Un'antologia di giovanissimi, di autori e autrici under 25 che esplorano la scrittura, sé stessi e il mondo che li circonda. Il risultato sono dodici racconti forti e magistrali dalla voce nuova ed entusiasta: una lettura per tutti coloro che si stanno chiedendo dove sta andando la narrativa italiana.
[…] veniva da chiedersi se fra loro ci fosse ancora qualcuno che scegliesse la narrativa pura e semplice per raccontare e raccontarsi. Eravamo sicuri che qualcuno lo facesse, ma appariva sempre più evidente che per il momento agissero in privato, senza esporsi, quasi di nascosto
I racconti sono dodici, e dodici sono le voci che li hanno scritti. Come scrive Matteo B. Bianchi nella sua premessa al volume, un’antologia così risponde a due esigenze.

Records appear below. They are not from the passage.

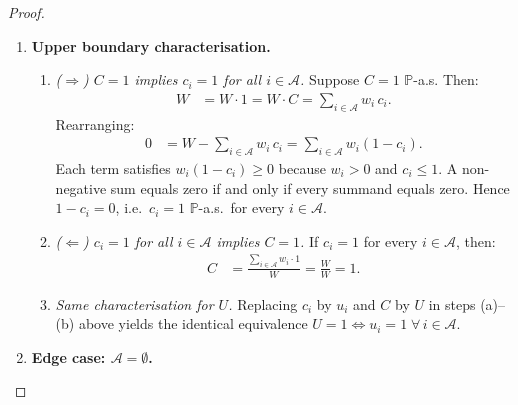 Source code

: \documentclass[12pt,openany]{book}
\newcommand{\Prob}{\mathbb{P}}
\numberwithin{equation}{chapter}
\theoremstyle{plain}
\theoremstyle{definition}
\theoremstyle{remark}
\numberwithin{equation}{chapter}
\theoremstyle{plain}
\begin{document}
\begin{proof}
\begin{enumerate}
\begin{enumerate}
    \item \emph{Same characterisation for $U$.}
      Replacing $c_i$ by $u_i$ and $C$ by $U$ in
      steps (a)--(b) above yields the identical equivalence
      $U = 0 \Leftrightarrow u_i = 0\;\forall\, i \in
      \mathcal{A}$.
  \end{enumerate}

  \item \textbf{Upper boundary characterisation.}

  \begin{enumerate}
    \item \emph{($\Rightarrow$) $C = 1$ implies $c_i = 1$
      for all $i \in \mathcal{A}$.}
      Suppose $C = 1$ $\Prob$-a.s.  Then:
      \begin{align}
        W
          &= W \cdot 1
           = W \cdot C
           = \sum_{i \in \mathcal{A}} w_i\, c_i.
      \end{align}
      Rearranging:
      \begin{align}
        0
          &= W - \sum_{i \in \mathcal{A}} w_i\, c_i
           = \sum_{i \in \mathcal{A}} w_i (1 - c_i).
      \end{align}
      Each term satisfies $w_i(1 - c_i) \geq 0$ because
      $w_i > 0$ and $c_i \leq 1$.  A non-negative sum
      equals zero if and only if every summand equals zero.
      Hence $1 - c_i = 0$, i.e.\ $c_i = 1$ $\Prob$-a.s.\
      for every $i \in \mathcal{A}$.

    \item \emph{($\Leftarrow$) $c_i = 1$ for all
      $i \in \mathcal{A}$ implies $C = 1$.}
      If $c_i = 1$ for every $i \in \mathcal{A}$, then:
      \begin{align}
        C
          &= \frac{\sum_{i \in \mathcal{A}} w_i \cdot 1}{W}
           = \frac{W}{W}
           = 1.
      \end{align}

    \item \emph{Same characterisation for $U$.}
      Replacing $c_i$ by $u_i$ and $C$ by $U$ in
      steps (a)--(b) above yields the identical equivalence
      $U = 1 \Leftrightarrow u_i = 1\;\forall\, i \in
      \mathcal{A}$.
  \end{enumerate}

  \item \textbf{Edge case: $\mathcal{A} = \emptyset$.}


\end{enumerate}
\end{proof}
\end{document}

La prima – più pragmatica, se vogliamo, ma comunque importante nel nostro mestiere – è lasciar spazio a quelle che potrebbero essere nuove promesse della narrativa italiana. Chissà – ne sono certo – che tra questi dodici non ci sia il prossimo bestseller nostrano. La seconda, più interessante, a mio avviso, è di fornire uno spaccato più o meno ampio e più o meno realistico dello stato dell’arte della narrazione, qui e ora. In Quasi di nascosto ci sono delle tendenze, alcune chiare, altre devo ancora trovarle io stesso. E con queste tendenze dobbiamo farci i conti, perché forse il modo di scrivere sta cambiando: stanno cambiando gli stili, i temi, le letture.
Una tendenza è quella alla vita minima. Gli eventi raccontati sono piccoli, appena percettibili, eppure spalancano voragini nei protagonisti e nelle protagoniste. È una tendenza importante, perché ci sta raccontando una direzione: i giovani, oggi – ma forse sempre? –, sono ricettivi. Il modo grossolano e spensierato con cui il nostro mondo è abituato a muoversi non funziona più, perché, sulla pelle delle nuove generazioni, lascia lividi.
E allora quando Martina dice ad Agnese «Madonna che troia», siamo noi lettori a sentire un pugno dritti in faccia; o quando Caterina Zanetti fissa l’ombelico della protagonista di Non diventare donna di Martino Giordano e le dice che le piace, noi proviamo qualcosa che sta tra la vergogna e inadeguatezza; o quando Monica guarda il ragazzo con cui ha appena scopato piangere sulla tazza del water, sudato fradicio e impiastricciato di vomito, perché gli è venuta in mente la sua ex ragazza, noi sappiamo che sono cose che non succedono mai per davvero, ma che è esattamente ciò che vorremmo fare in quelle situazioni. Cose da niente, dicevo, eppure ne sentiamo tutto il peso.
A Elia dico: «Forse siamo noi nel posto sbagliato».
Alza le spalle. «Trovalo tu un posto giusto»
Poi c’è il fatto che tutti questi racconti parlano di qualcuno che non si sente nel posto giusto. E questo fa pensare parecchio. C’è chi scappa dalla polizia perché ha rubato dei petardi e non si è fermato a un posto di blocco, c’è chi passa sul ponte dove si è ammazzato il suo amante, chi è al sud, ma è del nord, e quindi ha un potere quasi malefico su ciò che lo circonda. C’è chi addirittura parla un’altra lingua o è rimasto legato a quella antica dei dialetti. E tutte queste persone, spaesate, incontrano sempre qualcun altro. Che le decentra ancora di più, oppure le salva, oppure le costringe a nascondersi, oppure le fa splendere. Leggendo la vedrete chiara, tutta questa fame e bulimia di relazioni.
Ve l’ho detto che ci sono mondi enormi, qui. Non resta che esplorarli, ancora e ancora.